Live Like a Dude- But Not Just Any Dude

Sherlock Holmes. Jeff Lebowski. Uncle Buck. These men are my life coaches now.

My teenage children are figuring out who they want to be. Consciously or not, they are looking at adults and wondering, “Do I want to be like that?” I try to show them that the question is not “Who am I?” but “Who am I today?”

Doctor Who isn’t the only one capable of regeneration. Today, in my middle-aged, second-singledom, I want the “live-and-let-live” life of a bachelor-uncle.

Living Like a Dude

I started to #livelikeadude during the pandemic, in those heady, feral days when we suspended all the non-plague related social rules. (Didn’t we? It seems like we did.)

In early 2020, I was early into my sole-proprietorship, my husband and I were beginning to break up, my kids were in dining-room-table-school, my family and friends were navigating their own problems, and all the bars were closed.

They were epic new levels of self-reliance, which intensified once my husband moved out and we divided the stuff and the kid-time in half. At the beginning of his week, he would pick up the kids, and I would go to the grocery store for a 6-pack of Diet Coke and a rotisserie chicken. For the next seven days, I would happily eat alone, pulling meat off with my fingers at the sink.

Since it was COVID, I wasn’t just pseudo-single again, I had barely any social obligations, especially to people I didn’t enjoy. I was also suddenly freed from the logistics of joint-decision-making and the need to make everyone else happy (a burden both social and self-imposed, and which I quite obviously failed at anyway).

My bubble became filled exclusively with mutual-admiration societies. This was true on the work-front, too: I found myself seeking professional advice from savvy people (mostly men) who recognized my business value. They challenged me when I was low-balling myself and helped me focus. Since I had no domestic responsibilities during the weeks when my kids were at their dad’s, I had time to listen to their work stories and observe how they managed decisions. It turns out that men aren’t apologetic when telling someone the cost of their expertise and work, and I just quietly started to copy them. All in all, their coaching led to better designed services, better pricing and less anxiety. Win-win-win.

The Benign, Non-Interventionist Philosophy of the Bachelor Uncle

As the Dude taught us, a good rug holds the room together. In the division of assets, the living room rug went to my ex’s house, and I needed a new one. I went to Wayfair, I saw the rug I liked, I bought it.

That was it.

Could… could all decisions be made this way? Without even talking with someone else, without considering anyone else, without negotiations? Just… see it, like it and buy it?

And thus begun my bachelor uncle home life. It’s frictionless. At work and home, I stopped apologizing for my needs and preferences. There wasn’t anyone to apologize to, anyway. I just figured out what I wanted to do, and I did that. I always thought it was selfish to make decisions based on your own needs and preferences, but now its the only way to make decisions.

My bachelor-uncle philosophy is like a junk drawer—there’s enough in here that I can make anything work. Here are a few aspects of the canon:

  • 3 sets of pushups = a pizza. Or one set. Whatever.
  • Sleep like a starfish and snore like a dragon.
  • See mid-week—mid-day!—baseball games.
  • Have a dog.
  • Nap whenever.
  • Work as much as you want, whenever you want.
  • A bachelor is not a priest. There is no vow of poverty.
  • Let people’s problems be other people’s problems.

I love the simplicity of life without shared decision-making. Weekly menu planning. Picking restaurants. Vacations. Retirement plans. Art. Paint color. I spend no time talking about decisions, and therefore, I spend less time making decisions. Life moves faster.

I don’t mean to diminish marriage or glorify divorce and global pandemics. I just personally experienced a confluence of events that forced me to revisit my assumptions and reclaim some autonomy. And whether you are married, single, or in transition, a sense of autonomy is important.

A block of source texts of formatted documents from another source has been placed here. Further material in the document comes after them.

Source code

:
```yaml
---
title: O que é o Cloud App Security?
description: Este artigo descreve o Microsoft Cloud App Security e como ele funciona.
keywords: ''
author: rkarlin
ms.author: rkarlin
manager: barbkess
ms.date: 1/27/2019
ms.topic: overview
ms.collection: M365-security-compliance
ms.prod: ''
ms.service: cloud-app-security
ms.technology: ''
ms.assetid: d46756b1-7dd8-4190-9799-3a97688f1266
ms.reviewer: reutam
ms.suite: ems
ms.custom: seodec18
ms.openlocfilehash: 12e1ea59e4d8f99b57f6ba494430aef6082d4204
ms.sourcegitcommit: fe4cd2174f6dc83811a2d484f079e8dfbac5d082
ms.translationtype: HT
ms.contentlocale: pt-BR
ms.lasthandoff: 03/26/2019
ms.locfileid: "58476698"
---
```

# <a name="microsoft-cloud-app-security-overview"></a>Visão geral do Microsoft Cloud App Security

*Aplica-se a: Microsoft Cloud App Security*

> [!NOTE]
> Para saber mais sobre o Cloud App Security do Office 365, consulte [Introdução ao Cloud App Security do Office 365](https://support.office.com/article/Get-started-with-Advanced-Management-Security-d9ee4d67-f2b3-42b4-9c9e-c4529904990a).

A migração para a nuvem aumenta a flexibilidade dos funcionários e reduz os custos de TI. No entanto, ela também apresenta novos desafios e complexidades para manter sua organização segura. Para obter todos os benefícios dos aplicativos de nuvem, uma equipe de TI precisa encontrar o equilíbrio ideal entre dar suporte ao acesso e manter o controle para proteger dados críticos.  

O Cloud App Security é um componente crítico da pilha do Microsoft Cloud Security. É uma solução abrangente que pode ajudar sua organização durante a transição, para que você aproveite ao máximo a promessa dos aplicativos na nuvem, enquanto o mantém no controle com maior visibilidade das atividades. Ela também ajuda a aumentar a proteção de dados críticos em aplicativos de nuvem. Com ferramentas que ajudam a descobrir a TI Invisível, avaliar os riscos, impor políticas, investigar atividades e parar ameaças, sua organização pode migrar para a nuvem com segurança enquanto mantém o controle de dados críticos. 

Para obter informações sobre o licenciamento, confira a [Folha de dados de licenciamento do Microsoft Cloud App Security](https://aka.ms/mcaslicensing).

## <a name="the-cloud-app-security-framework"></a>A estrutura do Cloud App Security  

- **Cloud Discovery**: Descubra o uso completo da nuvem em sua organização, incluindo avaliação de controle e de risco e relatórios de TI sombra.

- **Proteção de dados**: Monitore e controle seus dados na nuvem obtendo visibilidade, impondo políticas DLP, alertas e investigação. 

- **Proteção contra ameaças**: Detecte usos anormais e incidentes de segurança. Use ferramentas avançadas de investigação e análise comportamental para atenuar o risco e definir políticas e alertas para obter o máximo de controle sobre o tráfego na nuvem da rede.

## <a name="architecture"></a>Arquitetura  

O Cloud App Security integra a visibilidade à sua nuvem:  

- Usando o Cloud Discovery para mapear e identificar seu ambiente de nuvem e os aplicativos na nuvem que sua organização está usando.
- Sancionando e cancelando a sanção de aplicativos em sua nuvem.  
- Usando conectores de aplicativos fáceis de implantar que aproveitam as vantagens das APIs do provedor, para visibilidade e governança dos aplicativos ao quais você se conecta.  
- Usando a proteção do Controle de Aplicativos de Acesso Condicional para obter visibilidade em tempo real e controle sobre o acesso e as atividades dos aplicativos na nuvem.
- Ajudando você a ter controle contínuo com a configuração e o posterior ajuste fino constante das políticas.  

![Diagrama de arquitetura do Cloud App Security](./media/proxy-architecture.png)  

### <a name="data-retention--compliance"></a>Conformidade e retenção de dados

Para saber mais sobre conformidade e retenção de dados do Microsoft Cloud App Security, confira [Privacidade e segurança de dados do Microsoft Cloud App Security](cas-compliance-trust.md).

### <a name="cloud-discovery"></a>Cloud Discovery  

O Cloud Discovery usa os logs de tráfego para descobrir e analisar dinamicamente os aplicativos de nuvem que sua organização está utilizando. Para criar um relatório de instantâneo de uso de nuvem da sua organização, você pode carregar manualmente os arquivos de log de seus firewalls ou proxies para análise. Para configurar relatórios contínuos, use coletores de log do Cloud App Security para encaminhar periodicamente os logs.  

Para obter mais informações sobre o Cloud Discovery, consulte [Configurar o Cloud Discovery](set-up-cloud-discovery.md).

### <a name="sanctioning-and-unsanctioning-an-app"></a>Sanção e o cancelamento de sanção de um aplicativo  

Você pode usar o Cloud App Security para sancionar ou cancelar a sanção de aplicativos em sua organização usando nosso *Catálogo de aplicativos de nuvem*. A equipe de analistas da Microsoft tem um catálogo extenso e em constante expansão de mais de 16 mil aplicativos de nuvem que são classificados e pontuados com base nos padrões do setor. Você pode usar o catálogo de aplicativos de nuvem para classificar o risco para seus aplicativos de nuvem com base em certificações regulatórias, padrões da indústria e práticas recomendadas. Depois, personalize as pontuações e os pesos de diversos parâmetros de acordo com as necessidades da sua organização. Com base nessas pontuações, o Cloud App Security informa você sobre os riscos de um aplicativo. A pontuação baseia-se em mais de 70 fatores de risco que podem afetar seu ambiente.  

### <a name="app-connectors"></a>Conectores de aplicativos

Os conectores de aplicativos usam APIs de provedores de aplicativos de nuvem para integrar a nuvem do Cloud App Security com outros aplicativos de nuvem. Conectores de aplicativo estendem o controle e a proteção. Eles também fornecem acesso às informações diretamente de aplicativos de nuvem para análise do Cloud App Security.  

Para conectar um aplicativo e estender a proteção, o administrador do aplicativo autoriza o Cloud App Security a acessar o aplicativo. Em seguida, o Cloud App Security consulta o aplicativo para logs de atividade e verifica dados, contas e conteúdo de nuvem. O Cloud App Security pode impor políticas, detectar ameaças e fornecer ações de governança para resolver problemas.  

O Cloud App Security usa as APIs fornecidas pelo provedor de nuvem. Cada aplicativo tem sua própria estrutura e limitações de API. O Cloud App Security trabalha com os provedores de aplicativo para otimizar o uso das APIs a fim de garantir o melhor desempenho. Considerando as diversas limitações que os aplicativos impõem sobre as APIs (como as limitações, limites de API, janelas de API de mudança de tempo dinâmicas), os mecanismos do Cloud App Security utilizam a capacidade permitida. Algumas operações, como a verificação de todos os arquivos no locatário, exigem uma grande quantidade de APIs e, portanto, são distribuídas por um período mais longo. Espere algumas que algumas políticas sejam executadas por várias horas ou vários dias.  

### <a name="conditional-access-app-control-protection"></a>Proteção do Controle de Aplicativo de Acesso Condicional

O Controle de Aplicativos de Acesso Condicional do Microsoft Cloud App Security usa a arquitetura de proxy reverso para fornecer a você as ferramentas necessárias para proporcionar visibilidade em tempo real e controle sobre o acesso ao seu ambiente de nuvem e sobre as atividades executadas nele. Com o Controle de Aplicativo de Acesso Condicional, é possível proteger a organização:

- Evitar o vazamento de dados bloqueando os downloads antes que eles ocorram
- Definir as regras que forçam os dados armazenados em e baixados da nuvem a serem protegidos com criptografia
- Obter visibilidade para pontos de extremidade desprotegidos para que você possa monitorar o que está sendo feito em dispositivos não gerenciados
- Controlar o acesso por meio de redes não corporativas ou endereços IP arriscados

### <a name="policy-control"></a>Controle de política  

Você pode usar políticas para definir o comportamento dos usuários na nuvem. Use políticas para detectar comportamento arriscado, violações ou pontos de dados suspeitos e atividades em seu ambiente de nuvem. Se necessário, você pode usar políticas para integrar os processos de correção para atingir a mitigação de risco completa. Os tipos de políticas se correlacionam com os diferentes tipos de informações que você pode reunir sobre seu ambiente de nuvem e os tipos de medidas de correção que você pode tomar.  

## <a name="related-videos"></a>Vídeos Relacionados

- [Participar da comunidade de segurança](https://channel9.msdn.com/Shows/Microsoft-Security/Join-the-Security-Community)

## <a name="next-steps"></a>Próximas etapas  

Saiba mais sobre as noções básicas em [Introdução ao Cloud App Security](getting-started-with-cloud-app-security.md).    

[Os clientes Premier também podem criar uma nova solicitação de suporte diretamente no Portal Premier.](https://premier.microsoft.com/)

Living autonomously as bachelor uncle is not selfish—in fact, it’s improving my social and personal relationships. Martyrdom can lead to resentment and poison relationships, but my bachelor-uncle persona provides an every-increasing sense of what it takes to:

  • Make home feel good (a colorful rug, a clean garage, a pink closet with fairy lights)
  • Parent teenagers (keep them alive, appreciate the time they give you, don’t interfere unless necessary, let them come to you, give advice with a light touch)
  • Treasure relationships (warm and trustworthy people, new places and solo nights)
  • Have a vibrant professional life (solve interesting problems, work as much as I want, provide unique value, don’t work with assholes, get market-rate, learn constantly)
  • Know when to hold ‘em. Know when to fold ‘em. Know when to walk away. Know when to run.

I decide for me, and I let other people decide for themselves. (Hold my beer, I invented boundaries!)

Buck can keep his cigars: I’m not becoming his version a bachelor uncle—or anyone else’s, for that matter. I have amazing kids, energizing work, a therapist, a clean house, the perfect rug and the best of friends. Tonight, I’ll have a rotisserie chicken and a 6-pack of Diet Coke. I’m good.